### PROBLEM
Return the whole listing, line for line, without the pictures in it.

### SOURCE RECORDS
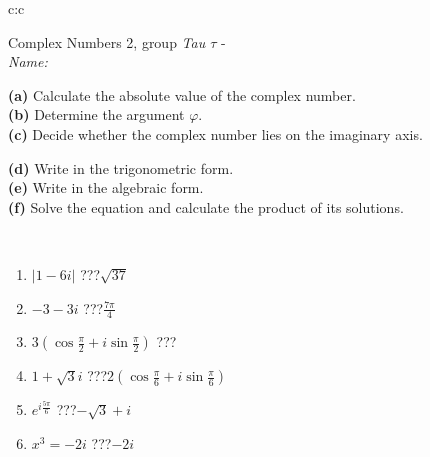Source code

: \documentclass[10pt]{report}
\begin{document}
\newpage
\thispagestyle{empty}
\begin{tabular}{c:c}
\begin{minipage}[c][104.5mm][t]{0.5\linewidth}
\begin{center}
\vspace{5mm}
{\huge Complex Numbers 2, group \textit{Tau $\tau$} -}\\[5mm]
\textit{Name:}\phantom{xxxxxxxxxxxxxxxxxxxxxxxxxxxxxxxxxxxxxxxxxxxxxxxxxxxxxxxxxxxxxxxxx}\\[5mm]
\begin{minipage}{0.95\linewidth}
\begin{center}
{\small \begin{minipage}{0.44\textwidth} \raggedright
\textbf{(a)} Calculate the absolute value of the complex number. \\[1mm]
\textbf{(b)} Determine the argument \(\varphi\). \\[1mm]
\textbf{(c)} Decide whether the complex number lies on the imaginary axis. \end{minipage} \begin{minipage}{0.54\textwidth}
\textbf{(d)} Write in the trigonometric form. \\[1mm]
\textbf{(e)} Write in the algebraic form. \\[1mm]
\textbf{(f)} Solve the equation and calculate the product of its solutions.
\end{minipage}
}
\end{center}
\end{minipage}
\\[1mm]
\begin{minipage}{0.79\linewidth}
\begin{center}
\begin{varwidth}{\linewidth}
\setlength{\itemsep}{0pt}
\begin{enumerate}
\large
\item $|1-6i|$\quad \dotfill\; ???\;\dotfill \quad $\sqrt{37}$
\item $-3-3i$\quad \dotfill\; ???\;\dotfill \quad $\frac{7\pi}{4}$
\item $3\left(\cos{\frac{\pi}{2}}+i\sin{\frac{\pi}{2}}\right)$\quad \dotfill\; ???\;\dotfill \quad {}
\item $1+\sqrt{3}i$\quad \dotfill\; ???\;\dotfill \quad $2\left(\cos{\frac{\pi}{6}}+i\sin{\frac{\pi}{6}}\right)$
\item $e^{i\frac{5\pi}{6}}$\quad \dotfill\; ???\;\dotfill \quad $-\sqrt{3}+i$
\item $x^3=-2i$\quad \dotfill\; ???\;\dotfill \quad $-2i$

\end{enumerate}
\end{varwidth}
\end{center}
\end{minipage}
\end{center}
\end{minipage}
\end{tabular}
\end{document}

### EXERCISE RESPONSE
Source code

: \documentclass[10pt]{report}
\begin{document}
\newpage
\thispagestyle{empty}
\begin{tabular}{c:c}
\begin{minipage}[c][104.5mm][t]{0.5\linewidth}
\begin{center}
\vspace{5mm}
{\huge Complex Numbers 2, group \textit{Tau $\tau$} -}\\[5mm]
\textit{Name:}\phantom{xxxxxxxxxxxxxxxxxxxxxxxxxxxxxxxxxxxxxxxxxxxxxxxxxxxxxxxxxxxxxxxxx}\\[5mm]
\begin{minipage}{0.95\linewidth}
\begin{center}
{\small \begin{minipage}{0.44\textwidth} \raggedright
\textbf{(a)} Calculate the absolute value of the complex number. \\[1mm]
\textbf{(b)} Determine the argument \(\varphi\). \\[1mm]
\textbf{(c)} Decide whether the complex number lies on the imaginary axis. \end{minipage} \begin{minipage}{0.54\textwidth}
\textbf{(d)} Write in the trigonometric form. \\[1mm]
\textbf{(e)} Write in the algebraic form. \\[1mm]
\textbf{(f)} Solve the equation and calculate the product of its solutions.
\end{minipage}
}
\end{center}
\end{minipage}
\\[1mm]
\begin{minipage}{0.79\linewidth}
\begin{center}
\begin{varwidth}{\linewidth}
\setlength{\itemsep}{0pt}
\begin{enumerate}
\large
\item $|1-6i|$\quad \dotfill\; ???\;\dotfill \quad $\sqrt{37}$
\item $-3-3i$\quad \dotfill\; ???\;\dotfill \quad $\frac{7\pi}{4}$
\item $3\left(\cos{\frac{\pi}{2}}+i\sin{\frac{\pi}{2}}\right)$\quad \dotfill\; ???\;\dotfill \quad {}
\item $1+\sqrt{3}i$\quad \dotfill\; ???\;\dotfill \quad $2\left(\cos{\frac{\pi}{6}}+i\sin{\frac{\pi}{6}}\right)$
\item $e^{i\frac{5\pi}{6}}$\quad \dotfill\; ???\;\dotfill \quad $-\sqrt{3}+i$
\item $x^3=-2i$\quad \dotfill\; ???\;\dotfill \quad $-2i$

\end{enumerate}
\end{varwidth}
\end{center}
\end{minipage}
\end{center}
\end{minipage}
\end{tabular}
\end{document}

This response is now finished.